• [WHAT TO PRODUCE] Print the lines below word for word, beginning with the first and ending with the line that holds "elliptic axis is", and skip every picture.

• [DATA EXTRACT]

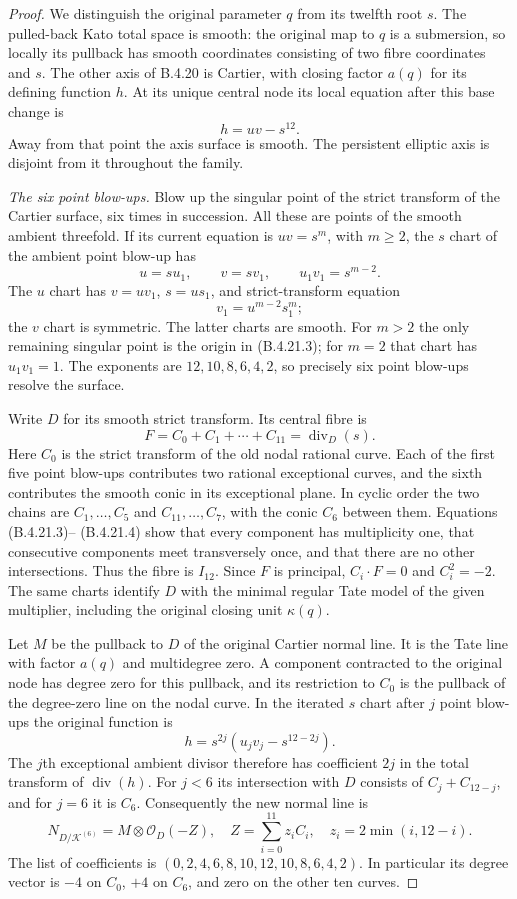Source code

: \begin{proof}
We distinguish the original parameter $q$ from its twelfth root
$s$.  The pulled-back Kato total space is smooth: the original
map to $q$ is a submersion, so locally its pullback has smooth
coordinates consisting of two fibre coordinates and $s$.
The other axis of B.4.20 is Cartier, with closing factor $a(q)$
for its defining function $h$.  At its unique central node its
local equation after this base change is
\[
 h=uv-s^{12}.
 \tag{B.4.21.2}
\]
Away from that point the axis surface is smooth.  The persistent
elliptic axis is disjoint from it throughout the family.

\emph{The six point blow-ups.}
Blow up the singular point of the strict transform of the
Cartier surface, six times in succession.  All these are points
of the smooth ambient threefold.  If its current equation is
$uv=s^m$, with $m\ge2$, the $s$ chart of the ambient point
blow-up has
\[
 u=su_1,\qquad v=sv_1,
 \qquad u_1v_1=s^{m-2}.
 \tag{B.4.21.3}
\]
The $u$ chart has $v=uv_1$, $s=us_1$, and strict-transform
equation
\[
 v_1=u^{m-2}s_1^m;
 \tag{B.4.21.4}
\]
the $v$ chart is symmetric.  The latter charts are smooth.
For $m>2$ the only remaining singular point is the origin in
(B.4.21.3); for $m=2$ that chart has $u_1v_1=1$.
The exponents are $12,10,8,6,4,2$, so precisely six point
blow-ups resolve the surface.

Write $D$ for its smooth strict transform.  Its central fibre is
\[
 F=C_0+C_1+\cdots+C_{11}=\operatorname{div}_D(s).
 \tag{B.4.21.5}
\]
Here $C_0$ is the strict transform of the old nodal rational
curve.  Each of the first five point blow-ups contributes two
rational exceptional curves, and the sixth contributes the
smooth conic in its exceptional plane.  In cyclic order the
two chains are $C_1,\ldots,C_5$ and $C_{11},\ldots,C_7$, with
the conic $C_6$ between them.  Equations (B.4.21.3)--
(B.4.21.4) show that every component has multiplicity one,
that consecutive components meet transversely once, and that
there are no other intersections.  Thus the fibre is $I_{12}$.
Since $F$ is principal, $C_i\cdot F=0$ and $C_i^2=-2$.
The same charts identify $D$ with the minimal regular Tate
model of the given multiplier, including the original closing
unit $\kappa(q)$.

Let $M$ be the pullback to $D$ of the original Cartier normal
line.  It is the Tate line with factor $a(q)$ and multidegree
zero.  A component contracted to the original node has degree
zero for this pullback, and its restriction to $C_0$ is the
pullback of the degree-zero line on the nodal curve.
In the iterated $s$ chart after $j$ point blow-ups the original
function is
\[
 h=s^{2j}(u_jv_j-s^{12-2j}).
\]
The $j$th exceptional ambient divisor therefore has coefficient
$2j$ in the total transform of $\operatorname{div}(h)$.
For $j<6$ its intersection with $D$ consists of
$C_j+C_{12-j}$, and for $j=6$ it is $C_6$.
Consequently the new normal line is
\[
 N_{D/\mathcal K^{(6)}}=M\otimes\mathcal O_D(-Z),
 \quad Z=\sum_{i=0}^{11}z_iC_i,
 \quad z_i=2\min(i,12-i).
 \tag{B.4.21.6}
\]
The list of coefficients is
$(0,2,4,6,8,10,12,10,8,6,4,2)$.
In particular its degree vector is $-4$ on $C_0$, $+4$ on
$C_6$, and zero on the other ten curves.


\end{proof}
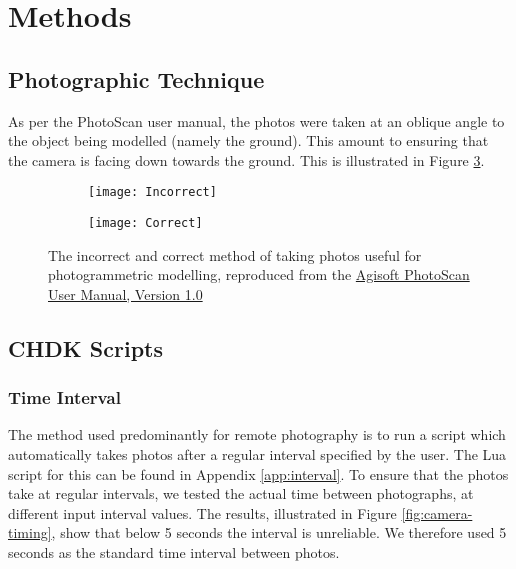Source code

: \section{Methods}

\subsection{Photographic Technique}

As per the PhotoScan user
manual, the
photos were taken at an oblique angle to the object being modelled (namely the
ground). This amount to ensuring that the camera is facing down towards the
ground. This is illustrated in Figure \ref{img:photographic-method}.

\begin{figure}[H]
    \centering
    \begin{subfigure}[b]{0.49\textwidth}
        \texttt{[image: Incorrect]}
        \label{img:incorrect}
    \end{subfigure}
    \begin{subfigure}[b]{0.49\textwidth}
        \texttt{[image: Correct]}
        \label{img:correct}
    \end{subfigure}
    \caption{The incorrect and correct method of taking photos useful for
        photogrammetric modelling, reproduced from the
        \href{http://downloads.agisoft.ru/pdf/photoscan-pro\_1\_0\_0\_en.pdf}{Agisoft
        PhotoScan User Manual, Version 1.0}}
    \label{img:photographic-method}
\end{figure}

\subsection{CHDK Scripts}

\subsubsection{Time Interval}

The method used predominantly for remote photography is to run a script which
automatically takes photos after a regular interval specified by the user. The
Lua script for this can be found in Appendix \ref{app:interval}. To ensure that
the photos take at regular intervals, we tested the actual time between
photographs, at different input interval values. The results, illustrated in
Figure \ref{fig:camera-timing}, show that below 5 seconds the interval is
unreliable. We therefore used 5 seconds as the standard time interval between
photos.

• [EXERCISE SOLUTION]
Source code

: \begin{proof}
We distinguish the original parameter $q$ from its twelfth root
$s$.  The pulled-back Kato total space is smooth: the original
map to $q$ is a submersion, so locally its pullback has smooth
coordinates consisting of two fibre coordinates and $s$.
The other axis of B.4.20 is Cartier, with closing factor $a(q)$
for its defining function $h$.  At its unique central node its
local equation after this base change is
\[
 h=uv-s^{12}.
 \tag{B.4.21.2}
\]
Away from that point the axis surface is smooth.  The persistent
elliptic axis is disjoint from it throughout the family.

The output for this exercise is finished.